Personal information
- Nationality: Italian
- Born: 5 December 2002 (age 23) Milan, Italy

Sport
- Sport: Speed skating

Medal record
Men's speed skating
Representing Italy
Olympic Games
| Bronze medal – third place | 2026 Milano Cortina | 5000 m |
European Championships
| Silver medal – second place | 2026 Tomaszów Mazowiecki | 5000 m |
World University Games
| Gold medal – first place | 2023 Lake Placid | 5000 m |

= Riccardo Lorello =

Italian speed skater (born 2002)

Riccardo Lorello (born 5 December 2002) is an Italian speed skater. At the 2026 European Championships he won a silver medal. He won a bronze medal in the 5000m at the 2026 Winter Olympics.

== Career ==
Lorello started in his teenage years as an inline skater. After the 2020 Covid-19 pandemics, he moved to speed skating on ice and joined Centro Sportivo Esercito. Lorello represented Italy at the 2023 Winter World University Games, winning the gold medal at the 5000 metres race.

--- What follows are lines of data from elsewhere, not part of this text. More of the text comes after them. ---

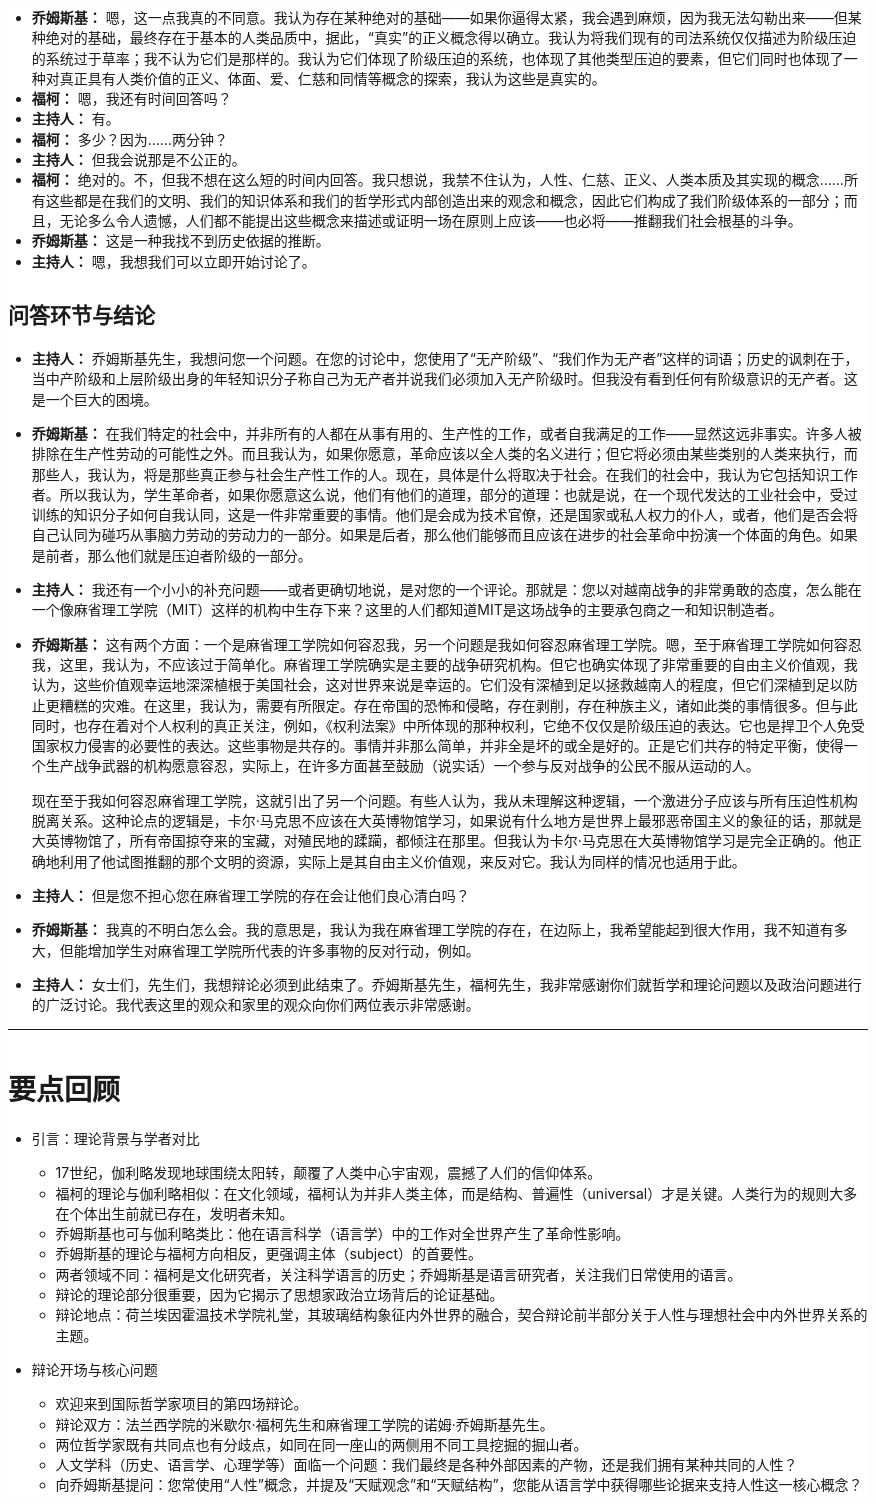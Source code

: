 - **乔姆斯基：** 嗯，这一点我真的不同意。我认为存在某种绝对的基础——如果你逼得太紧，我会遇到麻烦，因为我无法勾勒出来——但某种绝对的基础，最终存在于基本的人类品质中，据此，“真实”的正义概念得以确立。我认为将我们现有的司法系统仅仅描述为阶级压迫的系统过于草率；我不认为它们是那样的。我认为它们体现了阶级压迫的系统，也体现了其他类型压迫的要素，但它们同时也体现了一种对真正具有人类价值的正义、体面、爱、仁慈和同情等概念的探索，我认为这些是真实的。
- **福柯：** 嗯，我还有时间回答吗？
- **主持人：** 有。
- **福柯：** 多少？因为……两分钟？
- **主持人：** 但我会说那是不公正的。
- **福柯：** 绝对的。不，但我不想在这么短的时间内回答。我只想说，我禁不住认为，人性、仁慈、正义、人类本质及其实现的概念……所有这些都是在我们的文明、我们的知识体系和我们的哲学形式内部创造出来的观念和概念，因此它们构成了我们阶级体系的一部分；而且，无论多么令人遗憾，人们都不能提出这些概念来描述或证明一场在原则上应该——也必将——推翻我们社会根基的斗争。
- **乔姆斯基：** 这是一种我找不到历史依据的推断。
- **主持人：** 嗯，我想我们可以立即开始讨论了。

## 问答环节与结论

- **主持人：** 乔姆斯基先生，我想问您一个问题。在您的讨论中，您使用了“无产阶级”、“我们作为无产者”这样的词语；历史的讽刺在于，当中产阶级和上层阶级出身的年轻知识分子称自己为无产者并说我们必须加入无产阶级时。但我没有看到任何有阶级意识的无产者。这是一个巨大的困境。
- **乔姆斯基：** 在我们特定的社会中，并非所有的人都在从事有用的、生产性的工作，或者自我满足的工作——显然这远非事实。许多人被排除在生产性劳动的可能性之外。而且我认为，如果你愿意，革命应该以全人类的名义进行；但它将必须由某些类别的人类来执行，而那些人，我认为，将是那些真正参与社会生产性工作的人。现在，具体是什么将取决于社会。在我们的社会中，我认为它包括知识工作者。所以我认为，学生革命者，如果你愿意这么说，他们有他们的道理，部分的道理：也就是说，在一个现代发达的工业社会中，受过训练的知识分子如何自我认同，这是一件非常重要的事情。他们是会成为技术官僚，还是国家或私人权力的仆人，或者，他们是否会将自己认同为碰巧从事脑力劳动的劳动力的一部分。如果是后者，那么他们能够而且应该在进步的社会革命中扮演一个体面的角色。如果是前者，那么他们就是压迫者阶级的一部分。
- **主持人：** 我还有一个小小的补充问题——或者更确切地说，是对您的一个评论。那就是：您以对越南战争的非常勇敢的态度，怎么能在一个像麻省理工学院（MIT）这样的机构中生存下来？这里的人们都知道MIT是这场战争的主要承包商之一和知识制造者。
- **乔姆斯基：** 这有两个方面：一个是麻省理工学院如何容忍我，另一个问题是我如何容忍麻省理工学院。嗯，至于麻省理工学院如何容忍我，这里，我认为，不应该过于简单化。麻省理工学院确实是主要的战争研究机构。但它也确实体现了非常重要的自由主义价值观，我认为，这些价值观幸运地深深植根于美国社会，这对世界来说是幸运的。它们没有深植到足以拯救越南人的程度，但它们深植到足以防止更糟糕的灾难。在这里，我认为，需要有所限定。存在帝国的恐怖和侵略，存在剥削，存在种族主义，诸如此类的事情很多。但与此同时，也存在着对个人权利的真正关注，例如，《权利法案》中所体现的那种权利，它绝不仅仅是阶级压迫的表达。它也是捍卫个人免受国家权力侵害的必要性的表达。这些事物是共存的。事情并非那么简单，并非全是坏的或全是好的。正是它们共存的特定平衡，使得一个生产战争武器的机构愿意容忍，实际上，在许多方面甚至鼓励（说实话）一个参与反对战争的公民不服从运动的人。

  现在至于我如何容忍麻省理工学院，这就引出了另一个问题。有些人认为，我从未理解这种逻辑，一个激进分子应该与所有压迫性机构脱离关系。这种论点的逻辑是，卡尔·马克思不应该在大英博物馆学习，如果说有什么地方是世界上最邪恶帝国主义的象征的话，那就是大英博物馆了，所有帝国掠夺来的宝藏，对殖民地的蹂躏，都倾注在那里。但我认为卡尔·马克思在大英博物馆学习是完全正确的。他正确地利用了他试图推翻的那个文明的资源，实际上是其自由主义价值观，来反对它。我认为同样的情况也适用于此。
- **主持人：** 但是您不担心您在麻省理工学院的存在会让他们良心清白吗？
- **乔姆斯基：** 我真的不明白怎么会。我的意思是，我认为我在麻省理工学院的存在，在边际上，我希望能起到很大作用，我不知道有多大，但能增加学生对麻省理工学院所代表的许多事物的反对行动，例如。
- **主持人：** 女士们，先生们，我想辩论必须到此结束了。乔姆斯基先生，福柯先生，我非常感谢你们就哲学和理论问题以及政治问题进行的广泛讨论。我代表这里的观众和家里的观众向你们两位表示非常感谢。

---

# 要点回顾

- 引言：理论背景与学者对比
    - 17世纪，伽利略发现地球围绕太阳转，颠覆了人类中心宇宙观，震撼了人们的信仰体系。
    - 福柯的理论与伽利略相似：在文化领域，福柯认为并非人类主体，而是结构、普遍性（universal）才是关键。人类行为的规则大多在个体出生前就已存在，发明者未知。
    - 乔姆斯基也可与伽利略类比：他在语言科学（语言学）中的工作对全世界产生了革命性影响。
    - 乔姆斯基的理论与福柯方向相反，更强调主体（subject）的首要性。
    - 两者领域不同：福柯是文化研究者，关注科学语言的历史；乔姆斯基是语言研究者，关注我们日常使用的语言。
    - 辩论的理论部分很重要，因为它揭示了思想家政治立场背后的论证基础。
    - 辩论地点：荷兰埃因霍温技术学院礼堂，其玻璃结构象征内外世界的融合，契合辩论前半部分关于人性与理想社会中内外世界关系的主题。

- 辩论开场与核心问题
    - 欢迎来到国际哲学家项目的第四场辩论。
    - 辩论双方：法兰西学院的米歇尔·福柯先生和麻省理工学院的诺姆·乔姆斯基先生。
    - 两位哲学家既有共同点也有分歧点，如同在同一座山的两侧用不同工具挖掘的掘山者。
    - 人文学科（历史、语言学、心理学等）面临一个问题：我们最终是各种外部因素的产物，还是我们拥有某种共同的人性？
    - 向乔姆斯基提问：您常使用“人性”概念，并提及“天赋观念”和“天赋结构”，您能从语言学中获得哪些论据来支持人性这一核心概念？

Lorello participated in the 2025-26 ISU Speed Skating World Cup events, earning a place for Italy at the long-distance speed skating races of the 2026 Winter Olympics. In January 2026, Lorello won a silver medal at the European Championships in Poland. He won the bronze medal in the 5000m at the Milano Cortina 2026 Olympics.